Efficient substring matching in perl

Asked 6/6, 2011 at 22:53 Answered 7/6, 2011 at 6:24

Solved perl string string-matching substring bioperl

I am looking for an efficient solution to do find the longest possible substring in a string tolerating n mismatches in the main string

Eg: Main String

AGACGTACTACTCTACTAGATGCA*TACTCTAC*
AGACGTACTACTCTACTAGATGCA*TACTCTAC*
AGACGTACTACTCTACAAGATGCA*TACTCTAC*
AGACGTACTACTTTACAAGATGCA*TACTCTAC*

Search String:

TACTCTACT : this should be considered a match to all of the above main strings.

Also I there could be the case where part of the substring is at the end of main string and I would like to pick that up also.

I would appreciate if you could give some pointers.

PS: I will have one search string and about 100 million main strings to search the substring for.

Thanks! -Abhi

Civic answered 6/6, 2011 at 22:53 Comment(7)
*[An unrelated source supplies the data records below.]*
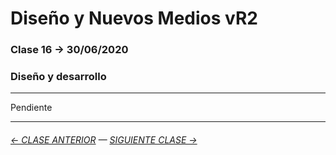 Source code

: # Diseño y Nuevos Medios vR2

### Clase 16 → 30/06/2020

### Diseño y desarrollo

- - - -  - - 

Pendiente

- - - - - - - 

###### [← CLASE ANTERIOR](https://github.com/profesorfaco/dno037-2021/tree/main/clase-15) — [SIGUIENTE CLASE →](https://github.com/profesorfaco/dno037-2021/tree/main/clase-17)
Questions. 1) Your numbers in "Main String" - are those separate lines in one "Main String", or four separate "Main String"s (I assume the latter, but want to confirm)? 2) Can you explain why that search string would be considered a match for #3 and #4? The first two clearly match, but it's not clear to me why the last two do, and that sounds like it may be a crucial detail to understand. 3) Can you explain what you mean that part of the substring may be at the end of the main string? – Zook 6/6, 2011 at 23:27

You mention "longest", but your example doesn't provide any clue as to what you mean by longest. Do you mean with the fewest mismatch? – Temekatemerity 6/6, 2011 at 23:48

@Brian Gerard: 1) Those are 4 of the million main strings. 2) Because he tolerates mismatches. #3: A for T, #4, T for C, A for T. 3) "...TACT" should end-of-line-match search string TACTCTACT, because it might be followed by "CTACT". – Temekatemerity 7/6, 2011 at 0:12

@Brian : 1.) I showed 4 different types of main strings for example purpose. 2.) I am allowing for n mismatches. In this case n = 1,2 etc. 3.) the search string could be partially contained in the main string and we want to match that partial case also. Thanks for your questions – Civic 7/6, 2011 at 1:58

@Temekatemerity : By longest I mean the literally the "longest" and best possible match ( least mismatches). In way this could be misleading and thanks for asking. So longest might not be the right word. What I meant was if the substring is partially contained at the end of main string I would like to pick that case and not ingore it. I hope this makes it a bit more clearer. – Civic 7/6, 2011 at 2:0

TACTCTAC* is a better match than TACTTTACA in your fourth example – Temekatemerity 7/6, 2011 at 6:19

@Temekatemerity : thanks for your help so far. I have another follow up question. Previously I had one query string compared to millions of search string one at a time for a substring occurence. Now if I want to increase my search space to include multiple query strings, I can either run the same logic again but can I use other data structures which can build something like a suffix tree for query strings and use that for searching substring in the search string ?? Thanks! – Civic 14/6, 2011 at 23:52

use strict;
use warnings;
use feature qw( say );

sub match {
   my ($s, $t, $max_x) = @_;

   my $m = my @s = unpack('(a)*', $s);
   my $n = my @t = unpack('(a)*', $t);

   my @length_at_k     = ( 0 ) x ($m+$n);
   my @mismatches_at_k = ( 0 ) x ($m+$n);
   my $offset = $m;

   my $best_length = 0;
   my @solutions;
   for my $i (0..$m-1) {
      --$offset;

      for my $j (0..$n-1) {
         my $k = $j + $offset;

         if ($s[$i] eq $t[$j]) {
            ++$length_at_k[$k];
         }
         elsif ($length_at_k[$k] > 0 && $mismatches_at_k[$k] < $max_x) {
            ++$length_at_k[$k];
            ++$mismatches_at_k[$k];
         }
         else {
            $length_at_k[$k] = 0;
            $mismatches_at_k[$k] = 0;
         }

         my $length = $length_at_k[$k] + $max_x - $mismatches_at_k[$k];
         $length = $i+1 if $length > $i+1;

         if ($length >= $best_length) {
            if ($length > $best_length) {
               $best_length = $length;
               @solutions = ();
            }

            push @solutions, $i-$length+1;
         }
      }
   }

   return map { substr($s, $_, $best_length) } @solutions;
}

say for match('AABBCC', 'DDBBEE', 2);

Output:

AABB
ABBC
BBCC

Temekatemerity answered 7/6, 2011 at 6:24 Comment(3)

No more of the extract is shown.